Prompt – Set down the whole listing verbatim.

Records for the task –
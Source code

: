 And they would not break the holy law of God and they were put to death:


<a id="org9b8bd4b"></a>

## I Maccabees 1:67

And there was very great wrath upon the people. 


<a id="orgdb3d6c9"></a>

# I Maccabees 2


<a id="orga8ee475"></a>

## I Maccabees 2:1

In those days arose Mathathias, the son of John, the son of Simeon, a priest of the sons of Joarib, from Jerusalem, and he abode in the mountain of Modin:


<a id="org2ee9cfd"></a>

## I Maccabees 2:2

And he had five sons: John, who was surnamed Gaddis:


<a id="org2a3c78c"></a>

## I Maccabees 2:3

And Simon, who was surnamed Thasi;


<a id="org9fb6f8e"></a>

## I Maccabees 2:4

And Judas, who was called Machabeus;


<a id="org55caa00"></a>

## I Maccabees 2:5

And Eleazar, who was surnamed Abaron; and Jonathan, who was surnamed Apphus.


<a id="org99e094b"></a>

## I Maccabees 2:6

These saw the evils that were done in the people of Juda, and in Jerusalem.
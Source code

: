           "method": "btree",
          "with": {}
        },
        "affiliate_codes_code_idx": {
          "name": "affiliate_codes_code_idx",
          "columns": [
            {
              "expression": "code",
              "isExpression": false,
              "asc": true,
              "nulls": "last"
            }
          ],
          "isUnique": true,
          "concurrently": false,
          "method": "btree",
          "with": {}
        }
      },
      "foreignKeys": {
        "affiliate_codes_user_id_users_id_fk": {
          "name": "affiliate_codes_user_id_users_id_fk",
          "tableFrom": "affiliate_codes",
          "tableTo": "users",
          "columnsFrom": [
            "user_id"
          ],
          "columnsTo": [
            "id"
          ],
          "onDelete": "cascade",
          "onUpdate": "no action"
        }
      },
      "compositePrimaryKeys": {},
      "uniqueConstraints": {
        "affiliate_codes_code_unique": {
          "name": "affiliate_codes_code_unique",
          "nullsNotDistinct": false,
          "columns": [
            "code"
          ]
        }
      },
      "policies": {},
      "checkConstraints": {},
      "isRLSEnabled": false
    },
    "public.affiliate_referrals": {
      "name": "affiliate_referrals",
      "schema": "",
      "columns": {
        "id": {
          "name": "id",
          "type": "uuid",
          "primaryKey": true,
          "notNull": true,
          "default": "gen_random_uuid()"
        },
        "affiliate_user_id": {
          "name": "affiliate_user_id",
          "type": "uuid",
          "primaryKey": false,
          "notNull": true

Written answer –
Source code

: And they would not break the holy law of God and they were put to death:


<a id="org9b8bd4b"></a>

## I Maccabees 1:67

And there was very great wrath upon the people. 


<a id="orgdb3d6c9"></a>

# I Maccabees 2


<a id="orga8ee475"></a>

## I Maccabees 2:1

In those days arose Mathathias, the son of John, the son of Simeon, a priest of the sons of Joarib, from Jerusalem, and he abode in the mountain of Modin:


<a id="org2ee9cfd"></a>

## I Maccabees 2:2

And he had five sons: John, who was surnamed Gaddis:


<a id="org2a3c78c"></a>

## I Maccabees 2:3

And Simon, who was surnamed Thasi;


<a id="org9fb6f8e"></a>

## I Maccabees 2:4

And Judas, who was called Machabeus;


<a id="org55caa00"></a>

## I Maccabees 2:5

And Eleazar, who was surnamed Abaron; and Jonathan, who was surnamed Apphus.


<a id="org99e094b"></a>

## I Maccabees 2:6

These saw the evils that were done in the people of Juda, and in Jerusalem.
Source code

:           "method": "btree",
          "with": {}
        },
        "affiliate_codes_code_idx": {
          "name": "affiliate_codes_code_idx",
          "columns": [
            {
              "expression": "code",
              "isExpression": false,
              "asc": true,
              "nulls": "last"
            }
          ],
          "isUnique": true,
          "concurrently": false,
          "method": "btree",
          "with": {}
        }
      },
      "foreignKeys": {
        "affiliate_codes_user_id_users_id_fk": {
          "name": "affiliate_codes_user_id_users_id_fk",
          "tableFrom": "affiliate_codes",
          "tableTo": "users",
          "columnsFrom": [
            "user_id"
          ],
          "columnsTo": [
            "id"
          ],
          "onDelete": "cascade",
          "onUpdate": "no action"
        }
      },
      "compositePrimaryKeys": {},
      "uniqueConstraints": {
        "affiliate_codes_code_unique": {
          "name": "affiliate_codes_code_unique",
          "nullsNotDistinct": false,
          "columns": [
            "code"
          ]
        }
      },
      "policies": {},
      "checkConstraints": {},
      "isRLSEnabled": false
    },
    "public.affiliate_referrals": {
      "name": "affiliate_referrals",
      "schema": "",
      "columns": {
        "id": {
          "name": "id",
          "type": "uuid",
          "primaryKey": true,
          "notNull": true,
          "default": "gen_random_uuid()"
        },
        "affiliate_user_id": {
          "name": "affiliate_user_id",
          "type": "uuid",
          "primaryKey": false,
          "notNull": true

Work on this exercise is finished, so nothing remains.